Before the turn of the century, effects-based analysis under Art 81 EC commanded considerable attention, both from policymakers and academics. In this period firms that wanted to implement restrictive agreements were required to seek the European Commission’s (Commission) approval. In a bid to limit the scope of member state intervention in antitrust, the Commission – effectively backed by the European Court of Justice (ECJ) – adopted a very wide notion of restrictiveness.5 As a result, large numbers of notifications were made to the Commission.6 For obvious reasons these excluded plainly harmful agreements. This system was criticised for relying on outdated economic concepts in the analysis of restraints, for imposing high compliance costs on firms, and for holding the Commission back in detecting and punishing hardcore infringements.7 Modernisation of its substantive approach and abolishment of the notification procedure finally freed the Commission’s hands to intensify enforcement in other fields of antitrust.
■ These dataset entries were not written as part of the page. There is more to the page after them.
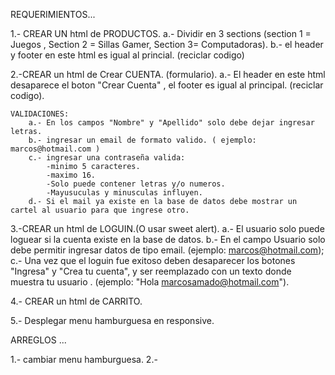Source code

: REQUERIMIENTOS...




1.- CREAR UN html de PRODUCTOS.
    a.- Dividir en 3 sections (section 1 = Juegos , Section 2 = Sillas Gamer, Section 3= Computadoras).
    b.- el header y footer en este html es igual al princial. (reciclar codigo)



2.-CREAR un html de Crear CUENTA. (formulario).
    a.- El header en este html desaparece el boton "Crear Cuenta" , el footer es igual al principal. (reciclar codigo).


    VALIDACIONES:
        a.- En los campos "Nombre" y "Apellido" solo debe dejar ingresar letras.
        b.- ingresar un email de formato valido. ( ejemplo: marcos@hotmail.com )
        c.- ingresar una contraseña valida: 
            -minimo 5 caracteres.
            -maximo 16.
            -Solo puede contener letras y/o numeros.
            -Mayusuculas y minusculas influyen.
        d.- Si el mail ya existe en la base de datos debe mostrar un cartel al usuario para que ingrese otro.

        
3.-CREAR un html de LOGUIN.(O usar sweet alert).
    a.- El usuario solo puede loguear si la cuenta existe en la base de datos.
    b.- En el campo Usuario solo debe permitir ingresar datos de tipo email. (ejemplo: marcos@hotmail.com);
    c.- Una vez que el loguin fue exitoso deben desaparecer los botones "Ingresa" y "Crea tu cuenta", y ser reemplazado con un texto donde muestra tu usuario . (ejemplo: "Hola marcosamado@hotmail.com").



4.- CREAR un html de CARRITO.

5.- Desplegar menu hamburguesa en responsive.







ARREGLOS ...

1.- cambiar menu hamburguesa.
2.-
This thesis suggests that, a decade later, there are strong reasons to re-open the debate on the regulation of the more numerous group of restrictive agreements that are not harmful and unlawful per se, but require close scrutiny under the effects-based standard. Whilst the Commission’s increased reliance on rigorous economic analysis has been underlined in official statements, guidelines, and notices, day-to-day practice in this field continues to show considerable traits of the old expansionist approach. This raises questions about legal certainty, that is, about firms ability’ to accurately predict whether their agreement might be challenged and found to violate Art 81 EC. These concerns are further increased by the new procedural arrangements, which require firms to assess the legality of their agreement independently in the face of possible intervention, rather than in a process of consultation with the Commission.

4

See e.g. speech no. 05/537 of 23rd of September 2005 on Art 82 EC reform delivered by Commissioner Neelie Kroes (available at the Commission’s website), see also Gual et. al (2005).

5

In this sense, see e.g. Gerber (1998: 334) and the discussion below in Chapter 2, Section 2.3.

6

Wils (2002: 104) mentions the number of 40.000 notifications in the first years of the application of Regulation 17.

7

References are provided in the more detailed discussion of this matter below in Chapter 2, Section 2.3.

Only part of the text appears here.